## What to do
Look through the records and copy each line that has "customers" in it.
○ ○ ○
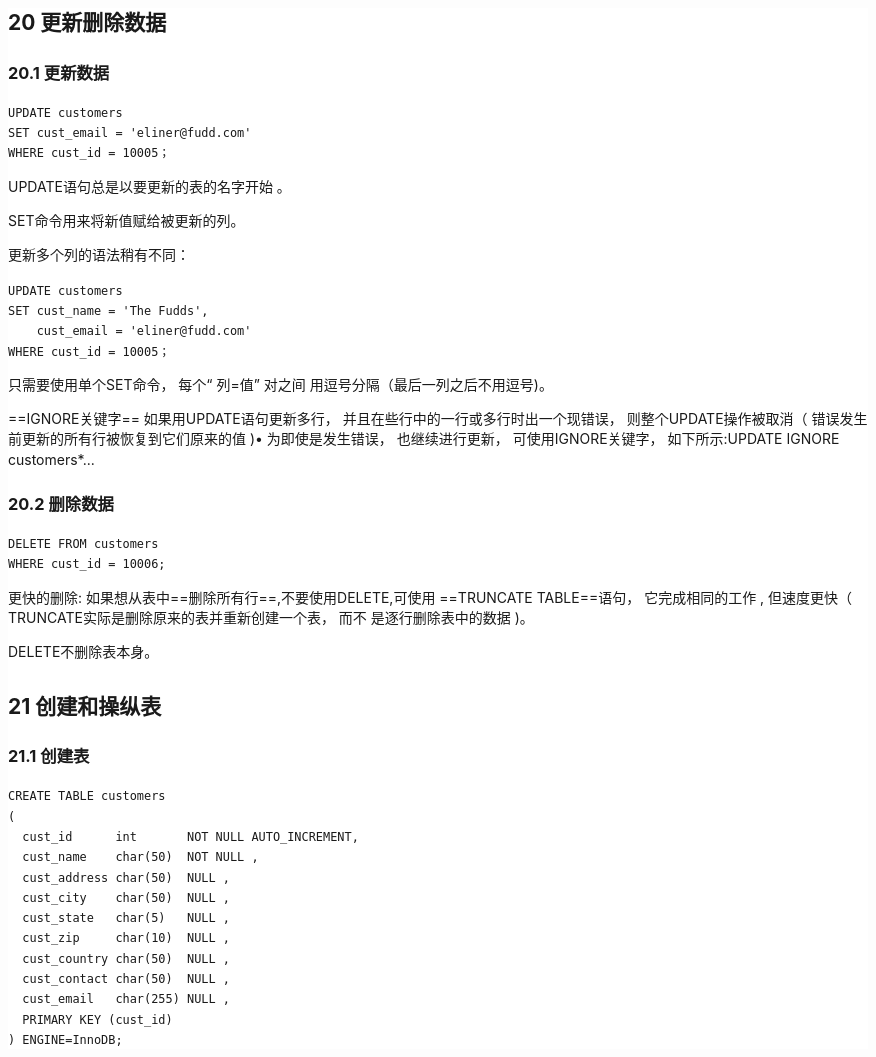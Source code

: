 ## 20 更新删除数据

### 20.1 更新数据  

```mysql
UPDATE customers
SET cust_email = 'eliner@fudd.com'
WHERE cust_id = 10005；
```

UPDATE语句总是以要更新的表的名字开始 。

SET命令用来将新值赋给被更新的列。

 更新多个列的语法稍有不同：  

```mysql
UPDATE customers
SET cust_name = 'The Fudds',
	cust_email = 'eliner@fudd.com'
WHERE cust_id = 10005；
```

只需要使用单个SET命令， 每个“ 列=值” 对之间
用逗号分隔（最后一列之后不用逗号)。   

==IGNORE关键字== 如果用UPDATE语句更新多行， 并且在些行中的一行或多行时出一个现错误， 则整个UPDATE操作被取消（ 错误发生前更新的所有行被恢复到它们原来的值 )• 为即使是发生错误， 也继续进行更新， 可使用IGNORE关键字， 如下所示:UPDATE IGNORE customers*... 

### 20.2 删除数据  

```mysql
DELETE FROM customers
WHERE cust_id = 10006;
```

更快的删除: 如果想从表中==删除所有行==,不要使用DELETE,可使用 ==TRUNCATE TABLE==语句， 它完成相同的工作 , 但速度更快（ TRUNCATE实际是删除原来的表并重新创建一个表， 而不
是逐行删除表中的数据 )。

DELETE不删除表本身。

## 21 创建和操纵表

### 21.1 创建表 

```mysql
CREATE TABLE customers
(
  cust_id      int       NOT NULL AUTO_INCREMENT,
  cust_name    char(50)  NOT NULL ,
  cust_address char(50)  NULL ,
  cust_city    char(50)  NULL ,
  cust_state   char(5)   NULL ,
  cust_zip     char(10)  NULL ,
  cust_country char(50)  NULL ,
  cust_contact char(50)  NULL ,
  cust_email   char(255) NULL ,
  PRIMARY KEY (cust_id)
) ENGINE=InnoDB;
```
○ ○ ○
## Worked solution
UPDATE customers
UPDATE customers
==IGNORE关键字== 如果用UPDATE语句更新多行， 并且在些行中的一行或多行时出一个现错误， 则整个UPDATE操作被取消（ 错误发生前更新的所有行被恢复到它们原来的值 )• 为即使是发生错误， 也继续进行更新， 可使用IGNORE关键字， 如下所示:UPDATE IGNORE customers*... 
DELETE FROM customers
CREATE TABLE customers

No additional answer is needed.